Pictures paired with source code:
-.-.-

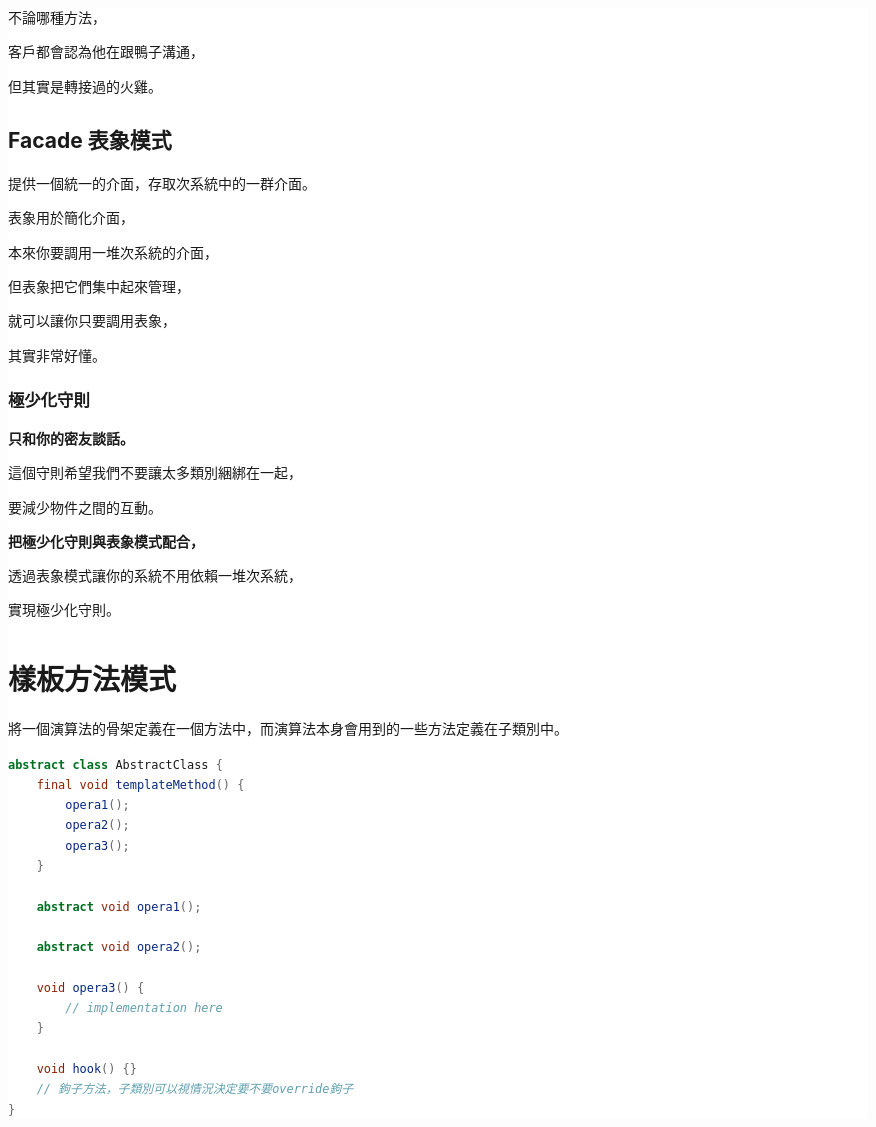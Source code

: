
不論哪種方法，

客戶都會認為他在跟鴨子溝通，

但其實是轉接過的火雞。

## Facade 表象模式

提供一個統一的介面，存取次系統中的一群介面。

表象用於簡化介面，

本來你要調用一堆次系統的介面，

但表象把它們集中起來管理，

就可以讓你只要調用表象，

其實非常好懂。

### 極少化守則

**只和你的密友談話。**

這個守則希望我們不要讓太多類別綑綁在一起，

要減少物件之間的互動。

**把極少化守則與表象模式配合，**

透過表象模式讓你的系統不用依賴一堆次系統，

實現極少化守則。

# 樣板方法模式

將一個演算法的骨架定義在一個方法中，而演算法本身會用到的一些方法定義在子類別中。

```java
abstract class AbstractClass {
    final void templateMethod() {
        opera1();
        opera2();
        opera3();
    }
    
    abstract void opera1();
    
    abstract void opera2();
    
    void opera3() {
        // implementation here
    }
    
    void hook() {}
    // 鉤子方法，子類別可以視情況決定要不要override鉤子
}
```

-.-.-

What you need to do. Your copy should match the records word for word, with the pictures removed.

Reply.
Source code

:
不論哪種方法，

客戶都會認為他在跟鴨子溝通，

但其實是轉接過的火雞。

## Facade 表象模式

提供一個統一的介面，存取次系統中的一群介面。

表象用於簡化介面，

本來你要調用一堆次系統的介面，

但表象把它們集中起來管理，

就可以讓你只要調用表象，

其實非常好懂。

### 極少化守則

**只和你的密友談話。**

這個守則希望我們不要讓太多類別綑綁在一起，

要減少物件之間的互動。

**把極少化守則與表象模式配合，**

透過表象模式讓你的系統不用依賴一堆次系統，

實現極少化守則。

# 樣板方法模式

將一個演算法的骨架定義在一個方法中，而演算法本身會用到的一些方法定義在子類別中。

```java
abstract class AbstractClass {
    final void templateMethod() {
        opera1();
        opera2();
        opera3();
    }
    
    abstract void opera1();
    
    abstract void opera2();
    
    void opera3() {
        // implementation here
    }
    
    void hook() {}
    // 鉤子方法，子類別可以視情況決定要不要override鉤子
}
```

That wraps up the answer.